La députée européenne Véronique Trillet-Lenoir, cancérologue et rapporteure pour le groupe Renew Europe, s’est saisie du sujet. “La vague de rénovation prévue dans le Pacte vert européen représente une opportunité pour le retrait de l’amiante, autant qu’un risque pour les travailleurs du bâtiment.”

L’opportunité de la rénovation

Question de logique. Car plus on va rénover, plus on risque de taper dans l’amiante. D’autant que les bâtiments considérés comme les pires passoires énergétiques, sont souvent sortis de terre dans les années 1950-1970, justement l’ère du tout-amiante. “Une stratégie européenne est nécessaire pour éviter les inégalités de protection : chaque travailleur doit pouvoir être protégé, quel que soit son lieu de travail“, souligne la députée européenne qui plaide également un accompagnement financier pour lever ce frein qu’est l’amiante dans les opérations de rénovation. 

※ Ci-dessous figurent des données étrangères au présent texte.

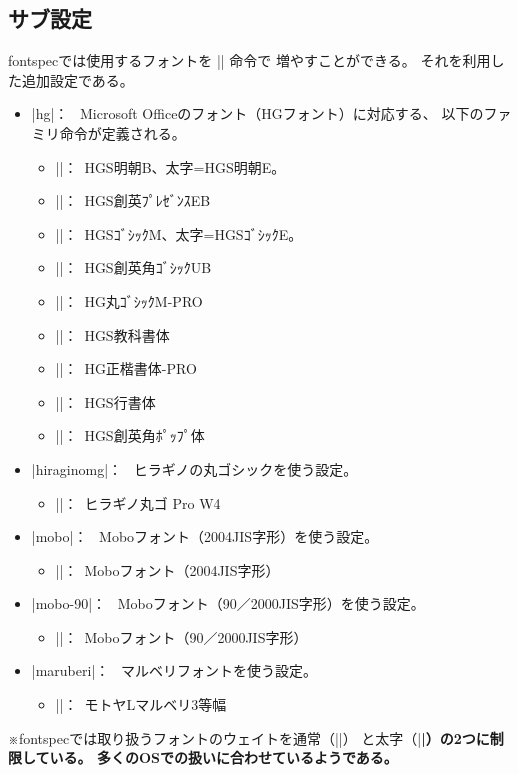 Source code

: \documentclass[a4paper]{bxjsarticle}
\newcommand{\Pkg}[1]{\textsf{#1}}
\newcommand{\Note}{\par\noindent ※}
\newcommand{\Means}{：\ }
\begin{document}
\subsection{サブ設定}

\Pkg{fontspec}では使用するフォントを |\newfontfamily| 命令で
増やすことができる。
それを利用した追加設定である。

\begin{itemize}
\item |hg|\Means
Microsoft Officeのフォント（HGフォント）に対応する、
以下のファミリ命令が定義される。
\begin{itemize}
\item |\hgmcfamily|\Means HGS明朝B、太字=HGS明朝E。
\item |\hgprfamily|\Means HGS創英ﾌﾟﾚｾﾞﾝｽEB
\item |\hggtfamily|\Means HGSｺﾞｼｯｸM、太字=HGSｺﾞｼｯｸE。
\item |\hggufamily|\Means HGS創英角ｺﾞｼｯｸUB
\item |\hgmgfamily|\Means HG丸ｺﾞｼｯｸM-PRO
\item |\hgkkfamily|\Means HGS教科書体
\item |\hgksfamily|\Means HG正楷書体-PRO
\item |\hggsfamily|\Means HGS行書体
\item |\hgppfamily|\Means HGS創英角ﾎﾟｯﾌﾟ体
\end{itemize}

\item |hiraginomg|\Means
ヒラギノの丸ゴシックを使う設定。
\begin{itemize}
\item |\hmgfamily|\Means ヒラギノ丸ゴ Pro W4
\end{itemize}

\item |mobo|\Means
Moboフォント（2004JIS字形）を使う設定。
\begin{itemize}
\item |\mobofamily|\Means Moboフォント（2004JIS字形）
\end{itemize}

\item |mobo-90|\Means
Moboフォント（90／2000JIS字形）を使う設定。
\begin{itemize}
\item |\mobofamily|\Means Moboフォント（90／2000JIS字形）
\end{itemize}

\item |maruberi|\Means
マルベリフォントを使う設定。
\begin{itemize}
\item |\mmgfamily|\Means モトヤLマルベリ3等幅
\end{itemize}
\end{itemize}
\Note \Pkg{fontspec}では取り扱うフォントのウェイトを通常（|\mdseries|）
と太字（|\bfseries|）の2つに制限している。
多くのOSでの扱いに合わせているようである。
\end{document}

Les propriétaires les plus modestes doivent être accompagnés par la puissance publique dans la prise en charge du désamiantage. Car désamianter maintenant, pour une société, c’est éviter de transmettre ce fardeau aux prochaines générations et réaliser un investissement majeur pour la santé publique : les bénéfices sont considérables, non seulement en vies épargnées, en douleurs évitées, mais aussi en économies pour les systèmes de protection sociale.”

Les ambitions européennes

Deux commissions ont déjà rendu leur avis en juillet et en septembre. Toutes deux plaident un sérieux renforcement de la réglementation amiante dans les États membres. Parmi les très nombreuses propositions, pêle-mêle, on peut citer: la généralisation des repérages (avant-vente ou travaux) à tous les pays, une aide financière au désamiantage et au repérage, des plans de désamiantage pour les États membres, l’abandon des conduites en amiante-ciment pour l’eau potable, un recensement de l’amiante en milieu scolaire et la priorisation de leur rénovation, le renforcement des protections des travailleurs, une meilleure information des citoyens… Et on en passe.

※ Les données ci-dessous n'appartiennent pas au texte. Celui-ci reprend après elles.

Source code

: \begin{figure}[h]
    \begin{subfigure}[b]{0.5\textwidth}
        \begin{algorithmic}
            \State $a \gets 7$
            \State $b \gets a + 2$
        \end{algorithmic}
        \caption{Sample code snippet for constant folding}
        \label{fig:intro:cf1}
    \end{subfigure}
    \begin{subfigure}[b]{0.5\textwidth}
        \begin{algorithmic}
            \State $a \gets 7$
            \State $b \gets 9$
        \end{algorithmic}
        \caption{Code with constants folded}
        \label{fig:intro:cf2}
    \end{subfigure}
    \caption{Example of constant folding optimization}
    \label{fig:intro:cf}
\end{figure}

Tout ne sera peut-être pas voté dans les mois qui viennent, et il faudra aussi attendre encore la traduction dans la réglementation nationale et la mise en application. Mais ces deux premiers avis illustrent la tendance et annoncent sans doute des évolutions substantielles en matière d’amiante, pour les années à venir. Y compris pour la France, où la réglementation amiante apparaît pourtant comme l’une des plus poussées au niveau mondial, mais où de sérieuse lacunes demeurent. Car si des outils existent déjà comme le repérage amiante avant-travaux obligatoire, ou la formation SS4 pour tout travailleur risquant d’être exposé à l’amiante, la réglementation est loin d’être toujours appliquée. Et surtout, la France, à la différence de certains pays européens, n’a jamais mis en œuvre de plan de désamiantage pour en finir, une bonne fois pour toutes, avec l’amiante.